No es un juego de niños

     

    Entre muchas definiciones que se encuentran de este tema, hallamos una que parece contenerlas a todas y que en su simplicidad expresa con claridad el asunto al definir maltrato infantil como ‘‘cualquier acto por acción u omisión realizado por individuos, por instituciones o por la sociedad en su conjunto y todos los estados derivados de estos actos o de su ausencia que priven a los niños de su libertad o de sus derechos correspondientes y/o que dificulten su óptimo desarrollo’’.

    Al hablar de maltrato y a la luz de esta definición pueden entenderse dos tipos de niños los violentados, aquellos que se encuentran en el círculo inmediato del maltratador, ya sea este un familiar cercano, sus compañeros de colegio, maestros o adultos en contacto con la víctima y que en la definición se distinguen como individuos. Los otros, son aquellos que solo aparecen como datos estadísticos y que son las víctimas de una sociedad permisiva y laxa con el maltrato como una forma habitual de existir.

    Pueden identificarse claramente varios tipos de maltrato, lo que debería preocuparnos y que debería ser motivo de reflexión son aquellas actitudes en las que quienes nos consideramos ajenos a este tema, somos simplemente testigos indolentes o cómplices silenciosos de formas de violencia que se toleran porque simplemente “el mundo es así”. Por eso, hay que aprender a distinguir en las señales silenciosas de los niños aquellos signos que puedan alertar un comportamiento lesivo al niño y denunciarlo a tiempo.

    Se entiende por maltrato físico básicamente toda acción no accidental de algún adulto que provoca daño físico o enfermedad en el niño, o que le coloca en grave riesgo de padecerlo como consecuencia de alguna negligencia intencionada. Y este, que pareciera ser el más evidente esconde otros que normalmente van asociados, como el abandono físico, una forma de maltrato en la que el menor simplemente es dejado a su suerte y sus necesidades físicas básicas, (alimentación, higiene, seguridad, atención médica, vestido, educación, vigilancia, por ejemplo), no son atendidas adecuadamente por ningún adulto del grupo que convive con él.

    Tema independiente e igualmente preocupante es el maltrato como abuso sexual, un tema que por suerte se ha venido ventilando últimamente en nuestro país y por el cual una canallada como estas está siendo exhibida para que por lo menos la sociedad tome conciencia y se legisle adecuadamente o por lo menos en concordancia con el sentir de la mayoría de las personas que repudiamos crímenes como estos.
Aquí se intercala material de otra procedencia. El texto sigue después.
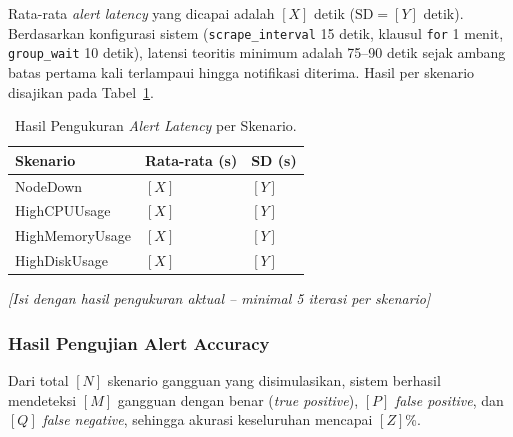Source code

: \documentclass[10pt,twocolumn]{article}
\begin{document}
Rata-rata \textit{alert latency} yang dicapai adalah $[\mathit{X}]$ detik
($\text{SD} = [\mathit{Y}]$ detik). Berdasarkan konfigurasi sistem (\texttt{scrape\_interval} 15
detik, klausul \texttt{for} 1 menit, \texttt{group\_wait} 10 detik), latensi teoritis minimum adalah
75--90 detik sejak ambang batas pertama kali terlampaui hingga notifikasi diterima. Hasil per skenario
disajikan pada Tabel~\ref{tab:alert-latency}.

\begin{table}[H]
  \centering
  \caption{Hasil Pengukuran \textit{Alert Latency} per Skenario.}
  \label{tab:alert-latency}
  \begin{tabularx}{\linewidth}{lXX}
    \toprule
    \textbf{Skenario} & \textbf{Rata-rata (s)} & \textbf{SD (s)} \\
    \midrule
    NodeDown            & $[\mathit{X}]$ & $[\mathit{Y}]$ \\
    HighCPUUsage        & $[\mathit{X}]$ & $[\mathit{Y}]$ \\
    HighMemoryUsage     & $[\mathit{X}]$ & $[\mathit{Y}]$ \\
    HighDiskUsage       & $[\mathit{X}]$ & $[\mathit{Y}]$ \\
    \bottomrule
  \end{tabularx}
  \small\textit{[Isi dengan hasil pengukuran aktual -- minimal 5 iterasi per skenario]}
\end{table}

\subsubsection{Hasil Pengujian Alert Accuracy}

Dari total $[\mathit{N}]$ skenario gangguan yang disimulasikan, sistem berhasil mendeteksi
$[\mathit{M}]$ gangguan dengan benar (\textit{true positive}), $[\mathit{P}]$ \textit{false
positive}, dan $[\mathit{Q}]$ \textit{false negative}, sehingga akurasi keseluruhan mencapai
$[\mathit{Z}]$\%.
\end{document}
    Capítulo aparte merece el maltrato emocional. Este comportamiento se caracteriza porque el adulto encargado del menor toma ese poder para atemorizar a su pequeña víctima con insultos, rechazos, amenazas, humillaciones que causen o puedan causar deterioro en el desarrollo emocional, social o intelectual del niño. Esta forma de maltrato está asociada muchas veces al abandono emocional, una forma de agresión en la que el niño simplemente es ignorado por sus padres y desatendido en sus necesidades de afecto con iguales consecuencias.

    El maltrato institucional, es el que se refiere a toda forma de violencia como resultado de una legislación, procedimiento o actuación de la sociedad que implique o permita abuso, negligencia, detrimento de la salud, la seguridad, el estado emocional, el bienestar físico, la correcta maduración o que viole los derechos básicos del niño.

    Ejemplos de todas estas formas de maltrato estamos acostumbrados a ver. Sea en el colegio, la familia o, como tenemos que presenciar a diario, como fruto de una sociedad que no se cuestiona a sí misma en su papel como educadora de las nuevas generaciones con el propósito de cambiar la sociedad a futuro. Tenemos la oportunidad de revertir los efectos negativos de toda forma de violencia y la primera vía es hablar de ello. Esta campaña que presentamos hoy y que desarrollamos con La Tienda Creativa nos invita a pensar y a actuar para cambiar las cosas.